Continué este viaje en mi último año y todavía funcionó a las mil maravillas. Para mí, ir al jardín fue extremadamente terapéutico a pesar del calor y los insectos. Ya fuera trabajo físico o reírme con mis amigos, siempre me alegraba el ánimo. Dentro y fuera de la clase.
Fue un año divertidísimo. Trabajar con Forero (casi recibiendo un machete en la cara), siempre fue un buen momento o simplemente verlo a él y Lowenstern fallar épicamente en una tarea o gemir cada vez que tenían tareas de compostaje.

Alejandro Forerro
Hablar de “chisme” con Emma, Thomas the Dr y los alumnos de 11º grado siempre fue un momento maravilloso también. Creo que lo que más me gustó de muchos (realmente aprendí mucho) fue cómo nos reunimos todos como una familia de jardín. Tan cursi como suena, todos compartimos las mismas luchas, bromas y tareas.

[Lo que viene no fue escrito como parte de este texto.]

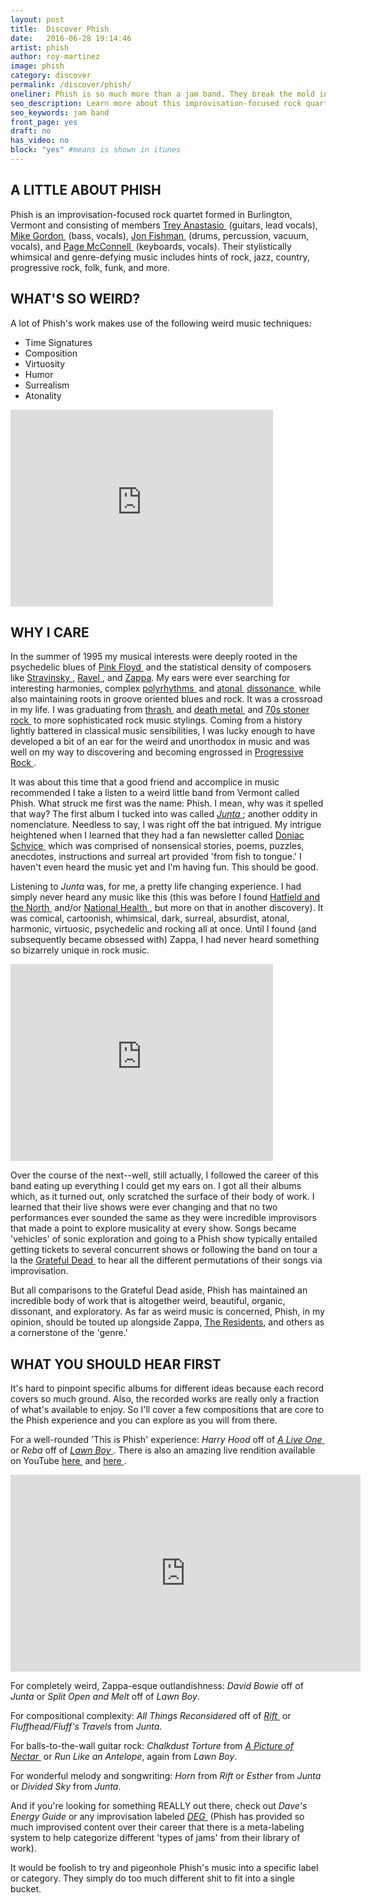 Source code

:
 ```yaml
---
layout: post
title:  Discover Phish
date:   2016-06-28 19:14:46
artist: phish
author: roy-martinez
image: phish
category: discover
permalink: /discover/phish/
oneliner: Phish is so much more than a jam band. They break the mold in every way.
seo_description: Learn more about this improvisation-focused rock quartet from Vermont.
seo_keywords: jam band
front_page: yes
draft: no
has_video: no
block: "yes" #means is shown in itunes
---
```


## A LITTLE ABOUT PHISH

Phish is an improvisation-focused rock quartet formed in Burlington, Vermont and consisting of members [Trey Anastasio&nbsp;<i class="non-mwm fa fa-external-link-square"></i>](https://en.wikipedia.org/wiki/Trey_Anastasio) (guitars, lead vocals), [Mike Gordon&nbsp;<i class="non-mwm fa fa-external-link-square"></i>](https://en.wikipedia.org/wiki/Mike_Gordon) (bass, vocals), [Jon Fishman&nbsp;<i class="non-mwm fa fa-external-link-square"></i>](https://en.wikipedia.org/wiki/Jon_Fishman) (drums, percussion, vacuum, vocals), and [Page McConnell&nbsp;<i class="non-mwm fa fa-external-link-square"></i>](https://en.wikipedia.org/wiki/Page_McConnell) (keyboards, vocals). Their stylistically whimsical and genre-defying music includes hints of rock, jazz, country, progressive rock, folk, funk, and more.

## WHAT'S SO WEIRD?

A lot of Phish's work makes use of the following weird music techniques:

- Time Signatures
- Composition
- Virtuosity
- Humor
- Surrealism
- Atonality

<div class="video-wrapper"><iframe width="420" height="315" src="https://www.youtube.com/embed/6TIGxcghQzY?rel=0" frameborder="0" allowfullscreen></iframe></div>

## WHY I CARE

In the summer of 1995 my musical interests were deeply rooted in the psychedelic blues of [Pink Floyd&nbsp;<i class="non-mwm fa fa-external-link-square"></i>](https://en.wikipedia.org/wiki/Pink_Floyd) and the statistical density of composers like [Stravinsky&nbsp;<i class="non-mwm fa fa-external-link-square"></i>](https://en.wikipedia.org/wiki/Igor_Stravinsky), [Ravel&nbsp;<i class="non-mwm fa fa-external-link-square"></i>](https://en.wikipedia.org/wiki/Ravel), and [Zappa](/discover/frank-zappa). My ears were ever searching for interesting harmonies, complex [polyrhythms&nbsp;<i class="non-mwm fa fa-external-link-square"></i>](https://en.wikipedia.org/wiki/Polyrhythm) and [atonal&nbsp;<i class="non-mwm fa fa-external-link-square"></i>](https://en.wikipedia.org/wiki/Atonality) [dissonance&nbsp;<i class="non-mwm fa fa-external-link-square"></i>](https://en.wikipedia.org/wiki/Consonance_and_dissonance) while also maintaining roots in groove oriented blues and rock. It was a crossroad in my life. I was graduating from [thrash&nbsp;<i class="non-mwm fa fa-external-link-square"></i>](https://en.wikipedia.org/wiki/Thrash_metal) and [death metal&nbsp;<i class="non-mwm fa fa-external-link-square"></i>](https://en.wikipedia.org/wiki/Death_metal) and [70s stoner rock&nbsp;<i class="non-mwm fa fa-external-link-square"></i>](https://en.wikipedia.org/wiki/Stoner_rock) to more sophisticated rock music stylings. Coming from a history lightly battered in classical music sensibilities, I was lucky enough to have developed a bit of an ear for the weird and unorthodox in music and was well on my way to discovering and becoming engrossed in [Progressive Rock&nbsp;<i class="non-mwm fa fa-external-link-square"></i>](https://en.wikipedia.org/wiki/Progressive_rock).

It was about this time that a good friend and accomplice in music recommended I take a listen to a weird little band from Vermont called Phish. What struck me first was the name: Phish. I mean, why was it spelled that way? The first album I tucked into was called [*Junta*&nbsp;<i class="non-mwm fa fa-external-link-square"></i>](https://en.wikipedia.org/wiki/Junta_(album)); another oddity in nomenclature. Needless to say, I was right off the bat intrigued. My intrigue heightened when I learned that they had a fan newsletter called [Doniac Schvice&nbsp;<i class="non-mwm fa fa-external-link-square"></i>](http://forum.phish.net/forum/show/1303154865) which was comprised of nonsensical stories, poems, puzzles, anecdotes, instructions and surreal art provided 'from fish to tongue.' I haven't even heard the music yet and I'm having fun. This should be good.

Listening to *Junta* was, for me, a pretty life changing experience. I had simply never heard any music like this (this was before I found [Hatfield and the North&nbsp;<i class="non-mwm fa fa-external-link-square"></i>](https://en.wikipedia.org/wiki/Hatfield_and_the_North) and/or [National Health&nbsp;<i class="non-mwm fa fa-external-link-square"></i>](https://en.wikipedia.org/wiki/National_Health), but more on that in another discovery). It was comical, cartoonish, whimsical, dark, surreal, absurdist, atonal, harmonic, virtuosic, psychedelic and rocking all at once. Until I found (and subsequently became obsessed with) Zappa, I had never heard something so bizarrely unique in rock music.

<div class="video-wrapper"><iframe width="420" height="315" src="https://www.youtube.com/embed/CzWqHvSkQZI?rel=0" frameborder="0" allowfullscreen></iframe></div>

Over the course of the next--well, still actually, I followed the career of this band eating up everything I could get my ears on. I got all their albums which, as it turned out, only scratched the surface of their body of work. I learned that their live shows were ever changing and that no two performances ever sounded the same as they were incredible improvisors that made a point to explore musicality at every show. Songs became 'vehicles' of sonic exploration and going to a Phish show typically entailed getting tickets to several concurrent shows or following the band on tour a la the [Grateful Dead&nbsp;<i class="non-mwm fa fa-external-link-square"></i>](https://en.wikipedia.org/wiki/Grateful_Dead) to hear all the different permutations of their songs via improvisation.

But all comparisons to the Grateful Dead aside, Phish has maintained an incredible body of work that is altogether weird, beautiful, organic, dissonant, and exploratory. As far as weird music is concerned, Phish, in my opinion, should be touted up alongside Zappa, [The Residents](/discover/the-residents), and others as a cornerstone of the 'genre.'

## WHAT YOU SHOULD HEAR FIRST

It's hard to pinpoint specific albums for different ideas because each record covers so much ground. Also, the recorded works are really only a fraction of what's available to enjoy. So I'll cover a few compositions that are core to the Phish experience and you can explore as you will from there.

For a well-rounded 'This is Phish' experience: *Harry Hood* off of [*A Live One*&nbsp;<i class="non-mwm fa fa-external-link-square"></i>](https://en.wikipedia.org/wiki/A_Live_One) or *Reba* off of [*Lawn Boy*&nbsp;<i class="non-mwm fa fa-external-link-square"></i>](https://en.wikipedia.org/wiki/Lawn_Boy). There is also an amazing live rendition available on YouTube [here&nbsp;<i class="non-mwm fa fa-external-link-square"></i>](https://youtu.be/cnJlBWjDeXA) and [here&nbsp;<i class="non-mwm fa fa-external-link-square"></i>](https://youtu.be/AKmIV1SY9gY).

<div class="video-wrapper"><iframe width="560" height="315" src="https://www.youtube.com/embed/cnJlBWjDeXA?rel=0" frameborder="0" allowfullscreen></iframe></div>

For completely weird, Zappa-esque outlandishness: *David Bowie* off of *Junta* or *Split Open and Melt* off of *Lawn Boy*.

For compositional complexity: *All Things Reconsidered* off of [*Rift*&nbsp;<i class="non-mwm fa fa-external-link-square"></i>](https://en.wikipedia.org/wiki/Rift_(album)) or *Fluffhead/Fluff's Travels* from *Junta*.

For balls-to-the-wall guitar rock: *Chalkdust Torture* from [*A Picture of Nectar*&nbsp;<i class="non-mwm fa fa-external-link-square"></i>](https://en.wikipedia.org/wiki/A_Picture_of_Nectar) or *Run Like an Antelope*, again from *Lawn Boy*.

For wonderful melody and songwriting: *Horn* from *Rift* or *Esther* from *Junta* or *Divided Sky* from *Junta*.

And if you're looking for something REALLY out there, check out *Dave's Energy Guide* or any improvisation labeled [*DEG*&nbsp;<i class="non-mwm fa fa-external-link-square"></i>](http://phish.net/song/daves-energy-guide) (Phish has provided so much improvised content over their career that there is a meta-labeling system to help categorize different 'types of jams' from their library of work).

It would be foolish to try and pigeonhole Phish's music into a specific label or category. They simply do too much different shit to fit into a single bucket.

Agric class 21-22. Left to right: Tomas Bohmer, Lucia Correa, Antonia Zuluaga, Antonia Robles, Alejandra Camacho, Esteban Velasquez, Sofia Leon, Gabriela de Oliveira, Daniel Lowernstern, Esteban Villegas, Alejandro Forerro, Cristobal Fernandez, Maria Jose Garcia and Karime Assis
¿Quién necesita terapia cuando tienes agric? En general, fue una experiencia súper divertida que voy a extrañar con locura junto con el Dr. Waliszewski, su humor funky y su gran corazón. 10/10 recomendado.